[PROMPT]
Images should be omitted while the rest of the data is duplicated exactly.

+===+

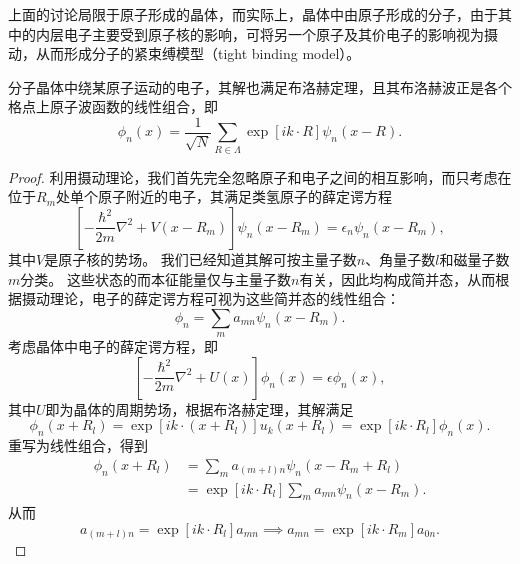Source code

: 上面的讨论局限于原子形成的晶体，而实际上，晶体中由原子形成的分子，由于其中的内层电子主要受到原子核的影响，可将另一个原子及其价电子的影响视为摄动，从而形成分子的紧束缚模型（tight binding model）。
\begin{proposition}
    分子晶体中绕某原子运动的电子，其解也满足布洛赫定理，且其布洛赫波正是各个格点上原子波函数的线性组合，即
    \begin{equation}
        \phi_n(x) = \frac{1}{\sqrt N} \sum_{R \in \Lambda} \exp[ik\cdot R] \psi_n(x - R).
    \end{equation}
\end{proposition}
\begin{proof}\small
    利用摄动理论，我们首先完全忽略原子和电子之间的相互影响，而只考虑在位于$R_m$处单个原子附近的电子，其满足类氢原子的薛定谔方程
    \begin{equation}
        \left[- \frac{\hbar^2}{2m} \nabla^2 + V(x - R_m)\right] \psi_n(x - R_m) = \epsilon_n \psi_n(x - R_m),
    \end{equation}
    其中$V$是原子核的势场。
    我们已经知道其解可按主量子数$n$、角量子数$l$和磁量子数$m$分类。
    这些状态的而本征能量仅与主量子数$n$有关，因此均构成简并态，从而根据摄动理论，电子的薛定谔方程可视为这些简并态的线性组合：
    \begin{equation}
        \phi_n = \sum_m a_{mn} \psi_n(x - R_m).
    \end{equation}
    考虑晶体中电子的薛定谔方程，即
    \begin{equation}
        \left[- \frac{\hbar^2}{2m} \nabla^2 + U(x)\right] \phi_n(x) = \epsilon \phi_n(x),
    \end{equation}
    其中$U$即为晶体的周期势场，根据布洛赫定理，其解满足
    \begin{equation}
        \phi_n(x + R_l) = \exp[ik\cdot(x + R_l)] u_k(x + R_l) = \exp[ik \cdot R_l] \phi_n(x).
    \end{equation}
    重写为线性组合，得到
    \begin{equation}
        \begin{aligned}
            \phi_n(x + R_l) &= \sum_m a_{(m+l)n} \psi_n(x - R_m + R_l) \\
            &= \exp[ik \cdot R_l] \sum_m a_{mn} \psi_n(x - R_m).
        \end{aligned}
    \end{equation}
    从而
    \begin{equation}
        a_{(m+l)n} = \exp[ik\cdot R_l] a_{mn} \implies a_{mn} = \exp[ik \cdot R_m] a_{0n}.
    \end{equation}

\end{proof}
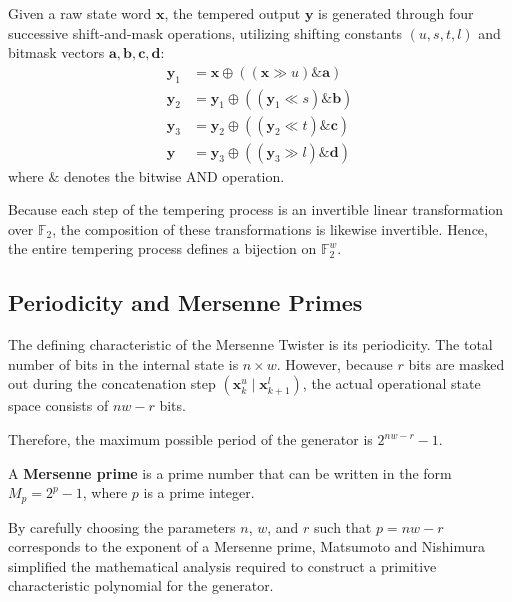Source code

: Given a raw state word $\mathbf{x}$, the tempered output $\mathbf{y}$ is generated through four successive shift-and-mask operations, utilizing shifting constants $(u, s, t, l)$ and bitmask vectors $\mathbf{a}, \mathbf{b}, \mathbf{c}, \mathbf{d}$:\begin{align*}
    \mathbf{y}_1 &= \mathbf{x} \oplus ((\mathbf{x} \gg u)
    \mathbin{\&} \mathbf{a}) \\
    \mathbf{y}_2 &= \mathbf{y}_1 \oplus ((\mathbf{y}_1 \ll s) \mathbin{\&} \mathbf{b}) \\
    \mathbf{y}_3 &= \mathbf{y}_2 \oplus ((\mathbf{y}_2 \ll t) \mathbin{\&} \mathbf{c}) \\
    \mathbf{y} &= \mathbf{y}_3 \oplus
    \left( (\mathbf{y}_3 \gg l) \mathbin{\&} \mathbf{d} \right)
\end{align*}
where $\mathbin{\&}$ denotes the bitwise AND operation.

\begin{theorem}
Because each step of the tempering process is an invertible linear transformation over $\mathbb{F}_2$, the composition of these transformations is likewise invertible. Hence, the entire tempering process defines a bijection on $\mathbb{F}_2^w$.
\end{theorem}

\subsection{Periodicity and Mersenne Primes}

The defining characteristic of the Mersenne Twister is its periodicity. The total number of bits in the internal state is $n \times w$. However, because $r$ bits are masked out during the concatenation step $\left( \mathbf{x}_k^u \mid \mathbf{x}_{k+1}^l \right)$, the actual operational state space consists of $nw - r$ bits. 

Therefore, the maximum possible period of the generator is $2^{nw - r} - 1$. 

\begin{definition}
A \textbf{Mersenne prime} is a prime number that can be written in the form $M_p = 2^p - 1$, where $p$ is a prime integer.
\end{definition}

By carefully choosing the parameters $n$, $w$, and $r$ such that $p = nw - r$ corresponds to the exponent of a Mersenne prime, Matsumoto and Nishimura simplified the mathematical analysis required to construct a primitive characteristic polynomial for the generator.

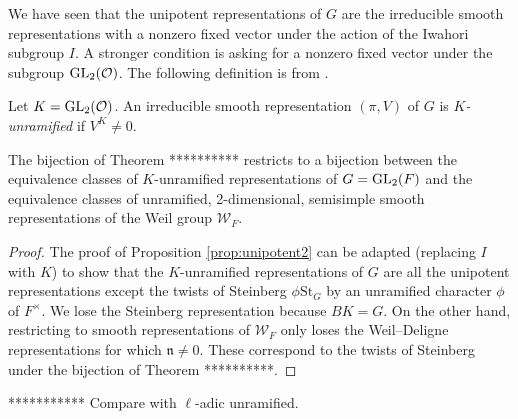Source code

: We have seen that the unipotent representations of $G$ are the irreducible smooth representations with a nonzero fixed vector under the action of the Iwahori subgroup $I$. A stronger condition is asking for a nonzero fixed vector under the subgroup $\mathrm{GL}_2(\mathcal{O})$. The following definition is from \cite[Definition 7.1]{GH1}.

\begin{defn}
    Let $K=\mathrm{GL}_2(\mathcal{O})$. An irreducible smooth representation $(\pi,V)$ of $G$ is \textit{$K$-unramified} if $V^K \neq 0$.
\end{defn}

\begin{cor}
    The bijection of Theorem ********** restricts to a bijection between the equivalence classes of $K$-unramified representations of $G=\mathrm{GL}_2(F)$ and the equivalence classes of unramified, 2-dimensional, semisimple smooth representations of the Weil group $\mathcal W_F$.    
\end{cor}
\begin{proof}
    The proof of Proposition \ref{prop:unipotent2} can be adapted (replacing $I$ with $K$) to show that the $K$-unramified representations of $G$ are all the unipotent representations except the twists of Steinberg $\phi \mathrm{St}_G$ by an unramified character $\phi$ of $F^\times$. We lose the Steinberg representation because $BK=G$. On the other hand, restricting to smooth representations of $\mathcal W_F$ only loses the Weil--Deligne representations for which $\mathfrak n \neq 0$. These correspond to the twists of Steinberg under the bijection of Theorem **********.
\end{proof}
\begin{rem}
    *********** Compare with $\ell$-adic unramified.
\end{rem}



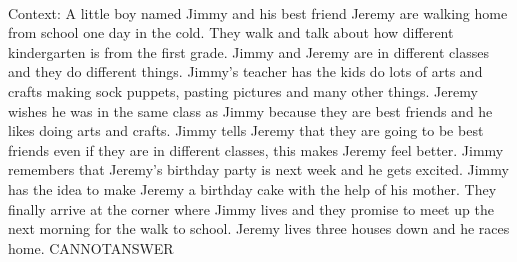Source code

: \documentclass[11pt,a4paper, onecolumn]{article}
\begin{document}
\\ Context: A little boy named Jimmy and his best friend Jeremy are walking home from school one day in the cold. They walk and talk about how different kindergarten is from the first grade. Jimmy and Jeremy are in different classes and they do different things. Jimmy's teacher has the kids do lots of arts and crafts making sock puppets, pasting pictures and many other things. Jeremy wishes he was in the same class as Jimmy because they are best friends and he likes doing arts and crafts. Jimmy tells Jeremy that they are going to be best friends even if they are in different classes, this makes Jeremy feel better. Jimmy remembers that Jeremy's birthday party is next week and he gets excited. Jimmy has the idea to make Jeremy a birthday cake with the help of his mother. They finally arrive at the corner where Jimmy lives and they promise to meet up the next morning for the walk to school. Jeremy lives three houses down and he races home. CANNOTANSWER
\end{document}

+===+

[RESULT OF THIS EXERCISE]
Source code

: 上面的讨论局限于原子形成的晶体，而实际上，晶体中由原子形成的分子，由于其中的内层电子主要受到原子核的影响，可将另一个原子及其价电子的影响视为摄动，从而形成分子的紧束缚模型（tight binding model）。
\begin{proposition}
    分子晶体中绕某原子运动的电子，其解也满足布洛赫定理，且其布洛赫波正是各个格点上原子波函数的线性组合，即
    \begin{equation}
        \phi_n(x) = \frac{1}{\sqrt N} \sum_{R \in \Lambda} \exp[ik\cdot R] \psi_n(x - R).
    \end{equation}
\end{proposition}
\begin{proof}\small
    利用摄动理论，我们首先完全忽略原子和电子之间的相互影响，而只考虑在位于$R_m$处单个原子附近的电子，其满足类氢原子的薛定谔方程
    \begin{equation}
        \left[- \frac{\hbar^2}{2m} \nabla^2 + V(x - R_m)\right] \psi_n(x - R_m) = \epsilon_n \psi_n(x - R_m),
    \end{equation}
    其中$V$是原子核的势场。
    我们已经知道其解可按主量子数$n$、角量子数$l$和磁量子数$m$分类。
    这些状态的而本征能量仅与主量子数$n$有关，因此均构成简并态，从而根据摄动理论，电子的薛定谔方程可视为这些简并态的线性组合：
    \begin{equation}
        \phi_n = \sum_m a_{mn} \psi_n(x - R_m).
    \end{equation}
    考虑晶体中电子的薛定谔方程，即
    \begin{equation}
        \left[- \frac{\hbar^2}{2m} \nabla^2 + U(x)\right] \phi_n(x) = \epsilon \phi_n(x),
    \end{equation}
    其中$U$即为晶体的周期势场，根据布洛赫定理，其解满足
    \begin{equation}
        \phi_n(x + R_l) = \exp[ik\cdot(x + R_l)] u_k(x + R_l) = \exp[ik \cdot R_l] \phi_n(x).
    \end{equation}
    重写为线性组合，得到
    \begin{equation}
        \begin{aligned}
            \phi_n(x + R_l) &= \sum_m a_{(m+l)n} \psi_n(x - R_m + R_l) \\
            &= \exp[ik \cdot R_l] \sum_m a_{mn} \psi_n(x - R_m).
        \end{aligned}
    \end{equation}
    从而
    \begin{equation}
        a_{(m+l)n} = \exp[ik\cdot R_l] a_{mn} \implies a_{mn} = \exp[ik \cdot R_m] a_{0n}.
    \end{equation}

\end{proof}
Source code

: Given a raw state word $\mathbf{x}$, the tempered output $\mathbf{y}$ is generated through four successive shift-and-mask operations, utilizing shifting constants $(u, s, t, l)$ and bitmask vectors $\mathbf{a}, \mathbf{b}, \mathbf{c}, \mathbf{d}$:\begin{align*}
    \mathbf{y}_1 &= \mathbf{x} \oplus ((\mathbf{x} \gg u)
    \mathbin{\&} \mathbf{a}) \\
    \mathbf{y}_2 &= \mathbf{y}_1 \oplus ((\mathbf{y}_1 \ll s) \mathbin{\&} \mathbf{b}) \\
    \mathbf{y}_3 &= \mathbf{y}_2 \oplus ((\mathbf{y}_2 \ll t) \mathbin{\&} \mathbf{c}) \\
    \mathbf{y} &= \mathbf{y}_3 \oplus
    \left( (\mathbf{y}_3 \gg l) \mathbin{\&} \mathbf{d} \right)
\end{align*}
where $\mathbin{\&}$ denotes the bitwise AND operation.

\begin{theorem}
Because each step of the tempering process is an invertible linear transformation over $\mathbb{F}_2$, the composition of these transformations is likewise invertible. Hence, the entire tempering process defines a bijection on $\mathbb{F}_2^w$.
\end{theorem}

\subsection{Periodicity and Mersenne Primes}

The defining characteristic of the Mersenne Twister is its periodicity. The total number of bits in the internal state is $n \times w$. However, because $r$ bits are masked out during the concatenation step $\left( \mathbf{x}_k^u \mid \mathbf{x}_{k+1}^l \right)$, the actual operational state space consists of $nw - r$ bits. 

Therefore, the maximum possible period of the generator is $2^{nw - r} - 1$. 

\begin{definition}
A \textbf{Mersenne prime} is a prime number that can be written in the form $M_p = 2^p - 1$, where $p$ is a prime integer.
\end{definition}

By carefully choosing the parameters $n$, $w$, and $r$ such that $p = nw - r$ corresponds to the exponent of a Mersenne prime, Matsumoto and Nishimura simplified the mathematical analysis required to construct a primitive characteristic polynomial for the generator.

Source code

: We have seen that the unipotent representations of $G$ are the irreducible smooth representations with a nonzero fixed vector under the action of the Iwahori subgroup $I$. A stronger condition is asking for a nonzero fixed vector under the subgroup $\mathrm{GL}_2(\mathcal{O})$. The following definition is from \cite[Definition 7.1]{GH1}.

\begin{defn}
    Let $K=\mathrm{GL}_2(\mathcal{O})$. An irreducible smooth representation $(\pi,V)$ of $G$ is \textit{$K$-unramified} if $V^K \neq 0$.
\end{defn}

\begin{cor}
    The bijection of Theorem ********** restricts to a bijection between the equivalence classes of $K$-unramified representations of $G=\mathrm{GL}_2(F)$ and the equivalence classes of unramified, 2-dimensional, semisimple smooth representations of the Weil group $\mathcal W_F$.    
\end{cor}
\begin{proof}
    The proof of Proposition \ref{prop:unipotent2} can be adapted (replacing $I$ with $K$) to show that the $K$-unramified representations of $G$ are all the unipotent representations except the twists of Steinberg $\phi \mathrm{St}_G$ by an unramified character $\phi$ of $F^\times$. We lose the Steinberg representation because $BK=G$. On the other hand, restricting to smooth representations of $\mathcal W_F$ only loses the Weil--Deligne representations for which $\mathfrak n \neq 0$. These correspond to the twists of Steinberg under the bijection of Theorem **********.
\end{proof}
\begin{rem}
    *********** Compare with $\ell$-adic unramified.
\end{rem}



Source code

: \documentclass[11pt,a4paper, onecolumn]{article}
\begin{document}
\\ Context: A little boy named Jimmy and his best friend Jeremy are walking home from school one day in the cold. They walk and talk about how different kindergarten is from the first grade. Jimmy and Jeremy are in different classes and they do different things. Jimmy's teacher has the kids do lots of arts and crafts making sock puppets, pasting pictures and many other things. Jeremy wishes he was in the same class as Jimmy because they are best friends and he likes doing arts and crafts. Jimmy tells Jeremy that they are going to be best friends even if they are in different classes, this makes Jeremy feel better. Jimmy remembers that Jeremy's birthday party is next week and he gets excited. Jimmy has the idea to make Jeremy a birthday cake with the help of his mother. They finally arrive at the corner where Jimmy lives and they promise to meet up the next morning for the walk to school. Jeremy lives three houses down and he races home. CANNOTANSWER
\end{document}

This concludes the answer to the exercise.